Una vez en Barcelona, y según consejos de amigos varios, decidí mandarle un mensaje para verlo. El consejo general era que tenía que pasar una noche con él antes de que se fuera a Estados Unidos por las fiestas. ”Sólo una vez, que le maquine la cabeza” me dijo mi Gurú (Maga tiene un Sensei, yo tengo un Gurú, es curioso). Por supuesto, a mí la idea me encantaba, más aún siendo una recomendación y no algo que yo decidía hacer.
Llegué un jueves, y el viernes al mediodía le envié un mensaje para salir por la noche. Había quedado con amigas y la idea era que se sumara al grupo, él, algún amigo… Porque yo no quería invitarlo a salir directamente, no después de lo que había pasado antes de viajar a Argentina. Pero, como era de esperarse, ante el menor intento estratégico todo se fue al garete: no me dio oportunidad de explicarle mi plan de la noche. Me respondió muy tarde argumentando noche de póquer, y si me iba bien quedar al día siguiente. Después de un par de horas, decidí decir que sí. Ya estaba otra vez a su merced.

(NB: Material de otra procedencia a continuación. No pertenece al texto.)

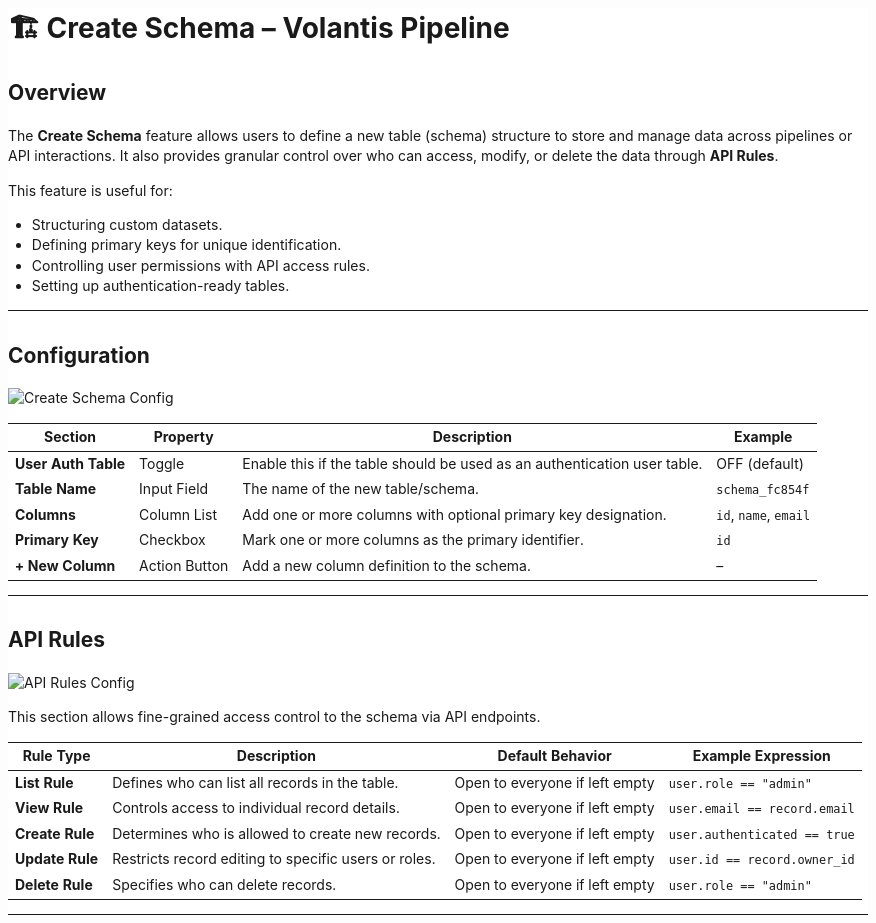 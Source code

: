 # 🏗️ Create Schema – Volantis Pipeline

## Overview  
The **Create Schema** feature allows users to define a new table (schema) structure to store and manage data across pipelines or API interactions. It also provides granular control over who can access, modify, or delete the data through **API Rules**.

This feature is useful for:

- Structuring custom datasets.  
- Defining primary keys for unique identification.  
- Controlling user permissions with API access rules.  
- Setting up authentication-ready tables.

---

## Configuration

![Create Schema Config](/vdata/documentation/pipeline/create-schema/create-schema-col.webp)

| Section                 | Property                  | Description                                                                 | Example                |
|-------------------------|---------------------------|-----------------------------------------------------------------------------|------------------------|
| **User Auth Table**     | Toggle                    | Enable this if the table should be used as an authentication user table.   | OFF (default)          |
| **Table Name**          | Input Field               | The name of the new table/schema.                                           | `schema_fc854f`        |
| **Columns**             | Column List               | Add one or more columns with optional primary key designation.              | `id`, `name`, `email`  |
| **Primary Key**         | Checkbox                  | Mark one or more columns as the primary identifier.                         | `id`                   |
| **+ New Column**        | Action Button             | Add a new column definition to the schema.                                  | –                      |

---

## API Rules

![API Rules Config](/vdata/documentation/pipeline/create-schema/create-schema-api.webp)

This section allows fine-grained access control to the schema via API endpoints.

| Rule Type       | Description                                                   | Default Behavior                     | Example Expression                 |
|------------------|---------------------------------------------------------------|--------------------------------------|------------------------------------|
| **List Rule**     | Defines who can list all records in the table.               | Open to everyone if left empty       | `user.role == "admin"`             |
| **View Rule**     | Controls access to individual record details.                | Open to everyone if left empty       | `user.email == record.email`       |
| **Create Rule**   | Determines who is allowed to create new records.             | Open to everyone if left empty       | `user.authenticated == true`       |
| **Update Rule**   | Restricts record editing to specific users or roles.         | Open to everyone if left empty       | `user.id == record.owner_id`       |
| **Delete Rule**   | Specifies who can delete records.                            | Open to everyone if left empty       | `user.role == "admin"`             |

--- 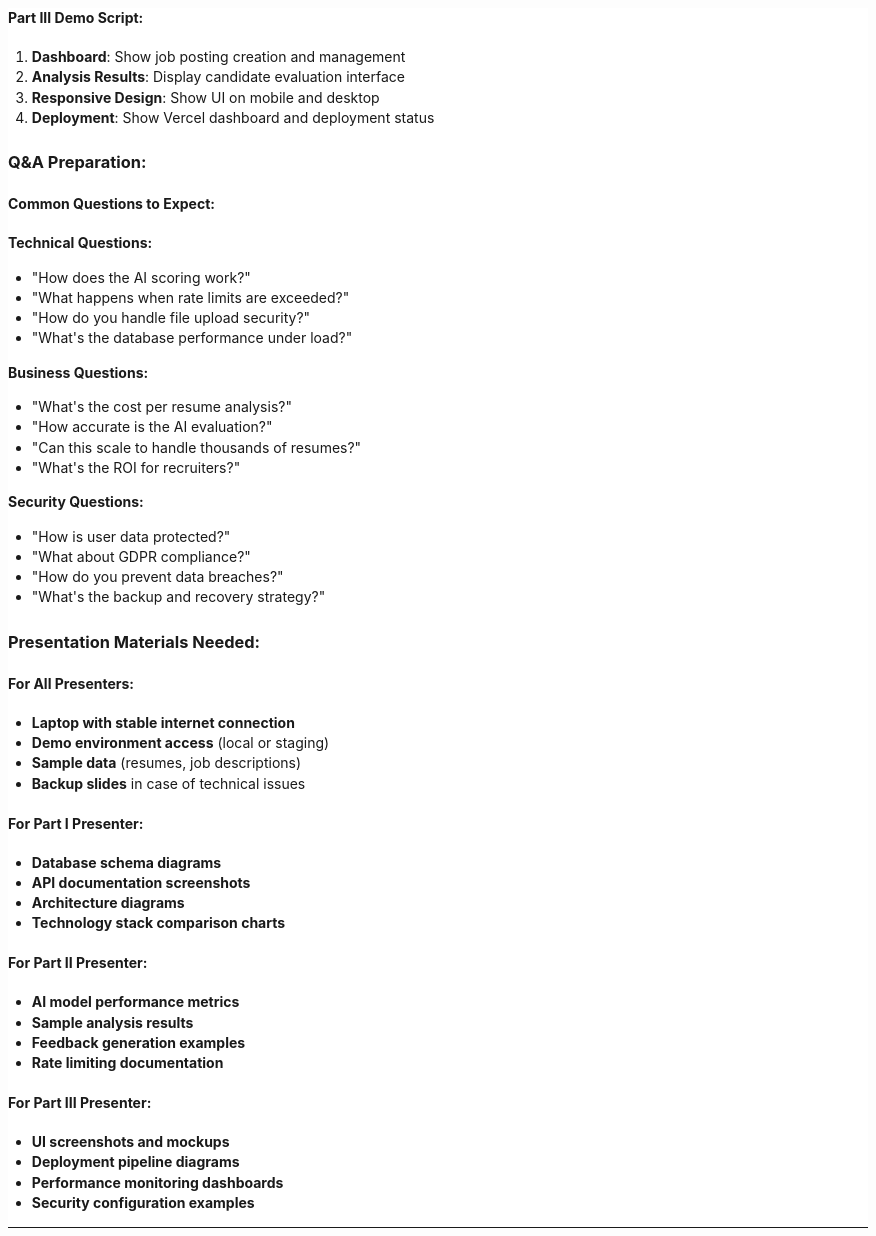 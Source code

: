 #### Part III Demo Script:
1. **Dashboard**: Show job posting creation and management
2. **Analysis Results**: Display candidate evaluation interface
3. **Responsive Design**: Show UI on mobile and desktop
4. **Deployment**: Show Vercel dashboard and deployment status

### Q&A Preparation:

#### Common Questions to Expect:

**Technical Questions:**
- "How does the AI scoring work?"
- "What happens when rate limits are exceeded?"
- "How do you handle file upload security?"
- "What's the database performance under load?"

**Business Questions:**
- "What's the cost per resume analysis?"
- "How accurate is the AI evaluation?"
- "Can this scale to handle thousands of resumes?"
- "What's the ROI for recruiters?"

**Security Questions:**
- "How is user data protected?"
- "What about GDPR compliance?"
- "How do you prevent data breaches?"
- "What's the backup and recovery strategy?"

### Presentation Materials Needed:

#### For All Presenters:
- **Laptop with stable internet connection**
- **Demo environment access** (local or staging)
- **Sample data** (resumes, job descriptions)
- **Backup slides** in case of technical issues

#### For Part I Presenter:
- **Database schema diagrams**
- **API documentation screenshots**
- **Architecture diagrams**
- **Technology stack comparison charts**

#### For Part II Presenter:
- **AI model performance metrics**
- **Sample analysis results**
- **Feedback generation examples**
- **Rate limiting documentation**

#### For Part III Presenter:
- **UI screenshots and mockups**
- **Deployment pipeline diagrams**
- **Performance monitoring dashboards**
- **Security configuration examples**

---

Mis amigas se fueron a bailar salsa, y yo me fui a casa para evitar hacer otro papelón en el intento de contonearme como los demás. Nada más cerrar la puerta sonó mi móvil, era D.O.H. invitándome a ir a bailar con él y sus amigos, ya que después de un par de partidas habían preferido salir. Dudé, me insistió. Dije, “¡vale!”. Llamé a mis amigas para contarles la novedad y se sumaron al plan de inmediato, aparentemente no era una buena noche para salsa.

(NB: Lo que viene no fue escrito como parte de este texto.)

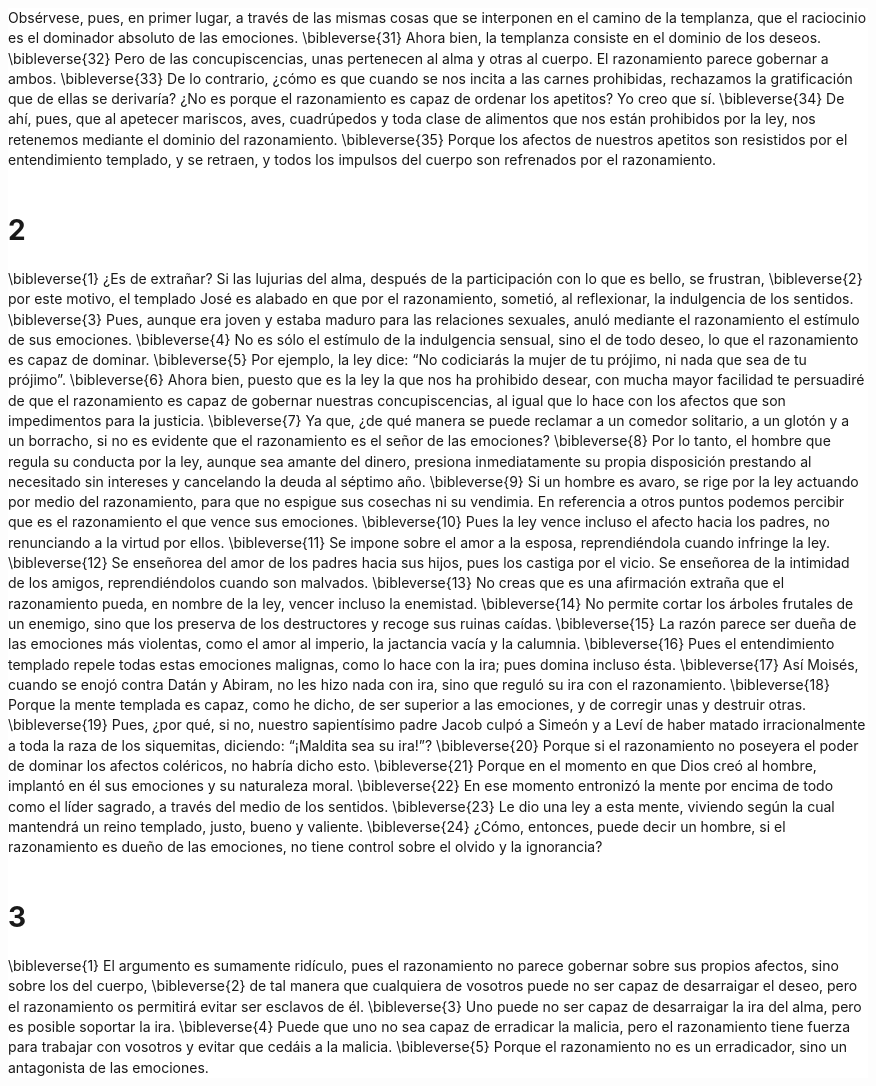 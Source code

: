 Obsérvese, pues, en primer lugar, a través de las mismas cosas que se interponen en el camino de la templanza, que el raciocinio es el dominador absoluto de las emociones. \bibleverse{31} Ahora bien, la templanza consiste en el dominio de los deseos. \bibleverse{32} Pero de las concupiscencias, unas pertenecen al alma y otras al cuerpo. El razonamiento parece gobernar a ambos. \bibleverse{33} De lo contrario, ¿cómo es que cuando se nos incita a las carnes prohibidas, rechazamos la gratificación que de ellas se derivaría? ¿No es porque el razonamiento es capaz de ordenar los apetitos? Yo creo que sí. \bibleverse{34} De ahí, pues, que al apetecer mariscos, aves, cuadrúpedos y toda clase de alimentos que nos están prohibidos por la ley, nos retenemos mediante el dominio del razonamiento. \bibleverse{35} Porque los afectos de nuestros apetitos son resistidos por el entendimiento templado, y se retraen, y todos los impulsos del cuerpo son refrenados por el razonamiento.

# 2
\bibleverse{1} ¿Es de extrañar? Si las lujurias del alma, después de la participación con lo que es bello, se frustran, \bibleverse{2} por este motivo, el templado José es alabado en que por el razonamiento, sometió, al reflexionar, la indulgencia de los sentidos. \bibleverse{3} Pues, aunque era joven y estaba maduro para las relaciones sexuales, anuló mediante el razonamiento el estímulo de sus emociones. \bibleverse{4} No es sólo el estímulo de la indulgencia sensual, sino el de todo deseo, lo que el razonamiento es capaz de dominar. \bibleverse{5} Por ejemplo, la ley dice: “No codiciarás la mujer de tu prójimo, ni nada que sea de tu prójimo”. \bibleverse{6} Ahora bien, puesto que es la ley la que nos ha prohibido desear, con mucha mayor facilidad te persuadiré de que el razonamiento es capaz de gobernar nuestras concupiscencias, al igual que lo hace con los afectos que son impedimentos para la justicia. \bibleverse{7} Ya que, ¿de qué manera se puede reclamar a un comedor solitario, a un glotón y a un borracho, si no es evidente que el razonamiento es el señor de las emociones? \bibleverse{8} Por lo tanto, el hombre que regula su conducta por la ley, aunque sea amante del dinero, presiona inmediatamente su propia disposición prestando al necesitado sin intereses y cancelando la deuda al séptimo año. \bibleverse{9} Si un hombre es avaro, se rige por la ley actuando por medio del razonamiento, para que no espigue sus cosechas ni su vendimia. En referencia a otros puntos podemos percibir que es el razonamiento el que vence sus emociones. \bibleverse{10} Pues la ley vence incluso el afecto hacia los padres, no renunciando a la virtud por ellos. \bibleverse{11} Se impone sobre el amor a la esposa, reprendiéndola cuando infringe la ley. \bibleverse{12} Se enseñorea del amor de los padres hacia sus hijos, pues los castiga por el vicio. Se enseñorea de la intimidad de los amigos, reprendiéndolos cuando son malvados. \bibleverse{13} No creas que es una afirmación extraña que el razonamiento pueda, en nombre de la ley, vencer incluso la enemistad. \bibleverse{14} No permite cortar los árboles frutales de un enemigo, sino que los preserva de los destructores y recoge sus ruinas caídas. \bibleverse{15} La razón parece ser dueña de las emociones más violentas, como el amor al imperio, la jactancia vacía y la calumnia. \bibleverse{16} Pues el entendimiento templado repele todas estas emociones malignas, como lo hace con la ira; pues domina incluso ésta. \bibleverse{17} Así Moisés, cuando se enojó contra Datán y Abiram, no les hizo nada con ira, sino que reguló su ira con el razonamiento. \bibleverse{18} Porque la mente templada es capaz, como he dicho, de ser superior a las emociones, y de corregir unas y destruir otras. \bibleverse{19} Pues, ¿por qué, si no, nuestro sapientísimo padre Jacob culpó a Simeón y a Leví de haber matado irracionalmente a toda la raza de los siquemitas, diciendo: “¡Maldita sea su ira!”? \bibleverse{20} Porque si el razonamiento no poseyera el poder de dominar los afectos coléricos, no habría dicho esto. \bibleverse{21} Porque en el momento en que Dios creó al hombre, implantó en él sus emociones y su naturaleza moral. \bibleverse{22} En ese momento entronizó la mente por encima de todo como el líder sagrado, a través del medio de los sentidos. \bibleverse{23} Le dio una ley a esta mente, viviendo según la cual mantendrá un reino templado, justo, bueno y valiente. \bibleverse{24} ¿Cómo, entonces, puede decir un hombre, si el razonamiento es dueño de las emociones, no tiene control sobre el olvido y la ignorancia?

# 3
\bibleverse{1} El argumento es sumamente ridículo, pues el razonamiento no parece gobernar sobre sus propios afectos, sino sobre los del cuerpo, \bibleverse{2} de tal manera que cualquiera de vosotros puede no ser capaz de desarraigar el deseo, pero el razonamiento os permitirá evitar ser esclavos de él. \bibleverse{3} Uno puede no ser capaz de desarraigar la ira del alma, pero es posible soportar la ira. \bibleverse{4} Puede que uno no sea capaz de erradicar la malicia, pero el razonamiento tiene fuerza para trabajar con vosotros y evitar que cedáis a la malicia. \bibleverse{5} Porque el razonamiento no es un erradicador, sino un antagonista de las emociones.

En cuanto me vio se me vino encima. Su brazo rodeando mi cintura y su boca tan cerca de la mía me provocaron un subidón rarísimo, porque la parte sensata en mí decía ¡¿qué hace este pibeeee?! y la más débil pero dominante se estaba dejando llevar. Terminé apretando mal en la pista. Hicimos sociales, sus amigos, mis amigas, gente de la universidad. Yo sentía que algo no iba bien, pero me decía a mí misma que estaba todo perfecto.
Alrededor de las cuatro de la mañana D.O.H., una vez más borracho perdido, se quiso ir, no lo quise acompañar, me dedicó uno de los más increíbles biribiris que me han dicho nunca acerca de mi inseguridad y de cómo me habrían lastimado en el pasado para no ser capaz de confiar en él, y ante mi negativa reiterada se fue, ofuscado.
Me molestó mucho, había vuelto a despistarme. Pero tenía otra cita en la manga: habíamos quedado en vernos el domingo en esa misma discoteca para disfrutar de una noche brasileña.